While all youth face barriers to opportunity, these systems are especially exclusionary for young women, refugees, and persons with disabilities. The very structures that leave youth behind are often harsher for those navigating compounding forms of marginalisation.

Without deliberate inclusion and leadership from these communities, development efforts risk deepening inequality. That is why it is critical to build with, not just around, their lived experience, ensuring that programmes reflect their realities, aspirations, and the wisdom they already hold.

Their new call for ‘nothing for us, without us’ offers a path forward. It reminds us that lasting solutions come not from delivering services to youth, but from building power with them. Across Kenya, this is already happening. Young people are organising peace dialogues in historically divided counties.

They are facilitating community forums, launching cooperatives, and building networks of peer support and economic inclusion. These efforts often begin with few resources but grow quickly, because they are grounded in trust, relevance, and the urgency of lived experience.

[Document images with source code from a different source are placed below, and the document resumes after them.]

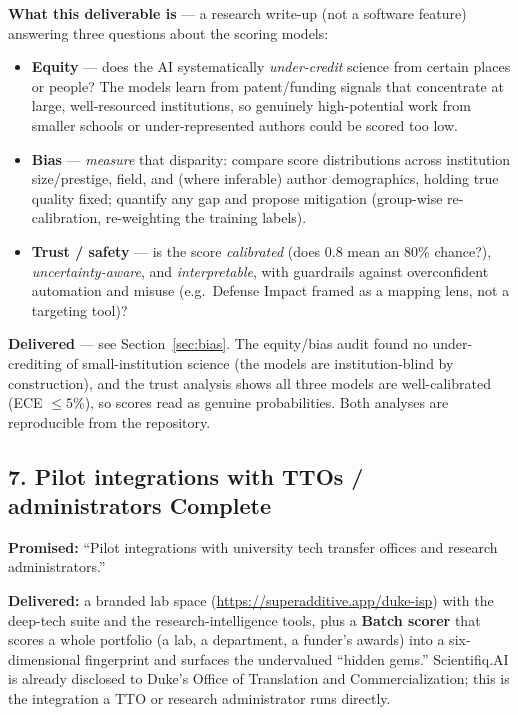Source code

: \documentclass[11pt]{article}
\newcommand{\stDone}{\textbf{\textcolor{good}{Complete}}}
\begin{document}
\textbf{What this deliverable is} --- a research write-up (not a software feature)
answering three questions about the scoring models:
\begin{itemize}[leftmargin=1.4em, itemsep=2pt]
  \item \textbf{Equity} --- does the AI systematically \emph{under-credit} science
  from certain places or people? The models learn from patent/funding signals that
  concentrate at large, well-resourced institutions, so genuinely high-potential
  work from smaller schools or under-represented authors could be scored too low.
  \item \textbf{Bias} --- \emph{measure} that disparity: compare score
  distributions across institution size/prestige, field, and (where inferable)
  author demographics, holding true quality fixed; quantify any gap and propose
  mitigation (group-wise re-calibration, re-weighting the training labels).
  \item \textbf{Trust / safety} --- is the score \emph{calibrated} (does 0.8 mean
  an 80\% chance?), \emph{uncertainty-aware}, and \emph{interpretable}, with
  guardrails against overconfident automation and misuse (e.g.\ Defense Impact
  framed as a mapping lens, not a targeting tool)?
\end{itemize}
\textbf{Delivered} --- see Section~\ref{sec:bias}. The equity/bias audit found no
under-crediting of small-institution science (the models are institution-blind by
construction), and the trust analysis shows all three models are well-calibrated
(ECE $\leq 5\%$), so scores read as genuine probabilities. Both analyses are
reproducible from the repository.

\subsection{7. Pilot integrations with TTOs / administrators \hfill \stDone}
\textbf{Promised:} ``Pilot integrations with university tech transfer offices and
research administrators.''

\textbf{Delivered:} a branded lab space (\url{https://superadditive.app/duke-isp})
with the deep-tech suite and the research-intelligence tools, plus a \textbf{Batch
scorer} that scores a whole portfolio (a lab, a department, a funder's awards) into
a six-dimensional fingerprint and surfaces the undervalued ``hidden gems.'' Scientifiq.AI
is already disclosed to Duke's Office of Translation and Commercialization; this is
the integration a TTO or research administrator runs directly.
\end{document}
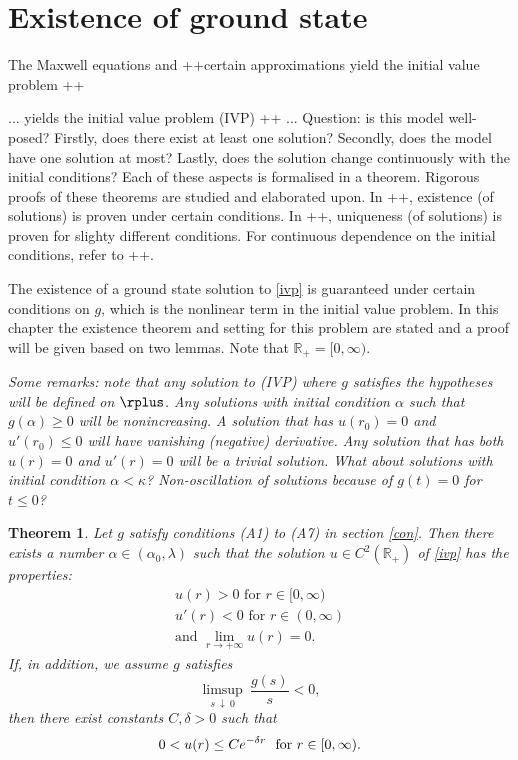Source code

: \newtheorem{thmx}{Theorem}
\renewcommand{\thethmx}{\Alph{thmx}}
\section{Existence of ground state}
The Maxwell equations and ++certain approximations yield the initial value problem ++

... yields the initial value problem (IVP) ++ ... Question: is this model well-posed? Firstly, does there exist at least one solution? Secondly, does the model have one solution at most? Lastly, does the solution change continuously with the initial conditions? Each of these aspects is formalised in a theorem. Rigorous proofs of these theorems are studied and elaborated upon. In ++, existence (of solutions) is proven under certain conditions. In ++, uniqueness (of solutions) is proven for slighty different conditions. For continuous dependence on the initial conditions, refer to ++.

The existence of a ground state solution to \eqref{ivp} is guaranteed under certain conditions on $g$, which is the nonlinear term in the initial value problem. In this chapter the existence theorem and setting for this problem are stated and a proof will be given based on two lemmas. Note that $\mathbb{R}_+=[0,\infty)$.

\emph{Some remarks: note that any solution to (IVP) where $g$ satisfies the hypotheses will be defined on $\rplus$. Any solutions with initial condition $\alpha$ such that $g(\alpha) \geq 0$ will be nonincreasing. A solution that has $u(r_0)=0$ and $u'(r_0)\leq0$ will have vanishing (negative) derivative. Any solution that has both $u(r)=0$ and $u'(r)=0$ will be a trivial solution. What about solutions with initial condition $\alpha<\kappa$? Non-oscillation of solutions because of $g(t)=0$ for $t\leq0$?}

\begin{thmx}\label{exithm}
Let $g$ satisfy conditions (A1) to (A7) in section \ref{con}. Then there exists a number $\alpha\in(\alpha_0,\lambda)$ such that the solution $u\in C^2(\mathbb{R}_+)$ of \eqref{ivp} has the properties: \begin{gather*}u(r)>0\text{ for }r\in[0,\infty)\\u'(r)<0\text{ for }r\in(0,\infty)\\ \text{and }\lim_{r\to+\infty}u(r)=0.\end{gather*} If, in addition, we assume $g$ satisfies $$\limsup_{s~\downarrow~0}~\frac{g(s)}{s}<0,$$ then there exist constants $C,\delta>0$ such that $$0<u(r)\leq Ce^{-\delta r} ~~ \textnormal{for} ~ r\in[0,\infty).$$
\end{thmx}


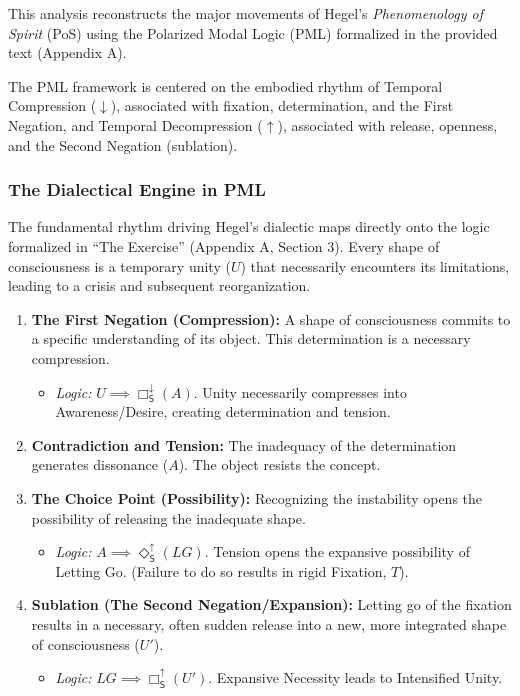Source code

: This analysis reconstructs the major movements of Hegel's \emph{Phenomenology of Spirit} (PoS) using the Polarized Modal Logic (PML) formalized in the provided text (Appendix A).

The PML framework is centered on the embodied rhythm of Temporal Compression (\(\downarrow\)), associated with fixation, determination, and the First Negation, and Temporal Decompression (\(\uparrow\)), associated with release, openness, and the Second Negation (sublation).

\subsubsection{The Dialectical Engine in PML}\label{the-dialectical-engine-in-pml}

The fundamental rhythm driving Hegel's dialectic maps directly onto the logic formalized in ``The Exercise'' (Appendix A, Section 3). Every shape of consciousness is a temporary unity (\(U\)) that necessarily encounters its limitations, leading to a crisis and subsequent reorganization.

\begin{enumerate}
\def\labelenumi{\arabic{enumi}.}
\tightlist
\item
  \textbf{The First Negation (Compression):} A shape of consciousness commits to a specific understanding of its object. This determination is a necessary compression.

  \begin{itemize}
  \tightlist
  \item
    \emph{Logic:} \(U \implies \Box_{\mathsf{S}}^{\downarrow}(A)\). Unity necessarily compresses into Awareness/Desire, creating determination and tension.
  \end{itemize}
\item
  \textbf{Contradiction and Tension:} The inadequacy of the determination generates dissonance (\(A\)). The object resists the concept.
\item
  \textbf{The Choice Point (Possibility):} Recognizing the instability opens the possibility of releasing the inadequate shape.

  \begin{itemize}
  \tightlist
  \item
    \emph{Logic:} \(A \implies \Diamond_{\mathsf{S}}^{\uparrow}(LG)\). Tension opens the expansive possibility of Letting Go. (Failure to do so results in rigid Fixation, \(T\)).
  \end{itemize}
\item
  \textbf{Sublation (The Second Negation/Expansion):} Letting go of the fixation results in a necessary, often sudden release into a new, more integrated shape of consciousness (\(U'\)).

  \begin{itemize}
  \tightlist
  \item
    \emph{Logic:} \(LG \implies \Box_{\mathsf{S}}^{\uparrow}(U')\). Expansive Necessity leads to Intensified Unity.
  \end{itemize}
\end{enumerate}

Take, for example, the Youth Voice Empowerment (YVE) initiative led by the Shinning Hope for Communities (Shofco) in partnership with the Mastercard Foundation, which has established youth-led platforms in hundreds of informal settlements and underserved counties.

Through YVE, youth are participating in community decisions, shaping agendas, influencing policy, and opening pathways for livelihoods and leadership where few existed before. We have seen how peer-led design, consistent community feedback, and embedded local governance create systems that are responsive and resilient.

Our young people are the drivers of their own development. Their work doesn’t wait for formal invitations. It grows from need, connection, and courage.

This kind of bottom-up infrastructure is being recognised as essential. Mastercard Foundation’s commitment to enabling 30 million young people across Africa access dignified work is grounded in a growing recognition that systems like Shofco built with, by, and for youth offer the most scalable and impactful path forward.

The path ahead requires more than goodwill. It calls for real shifts in how programmes are conceived, funded, and measured. It means recognising that the most sustainable outcomes are often those built from the bottom up. This International Youth Day is a moment. We can feel the change stirring.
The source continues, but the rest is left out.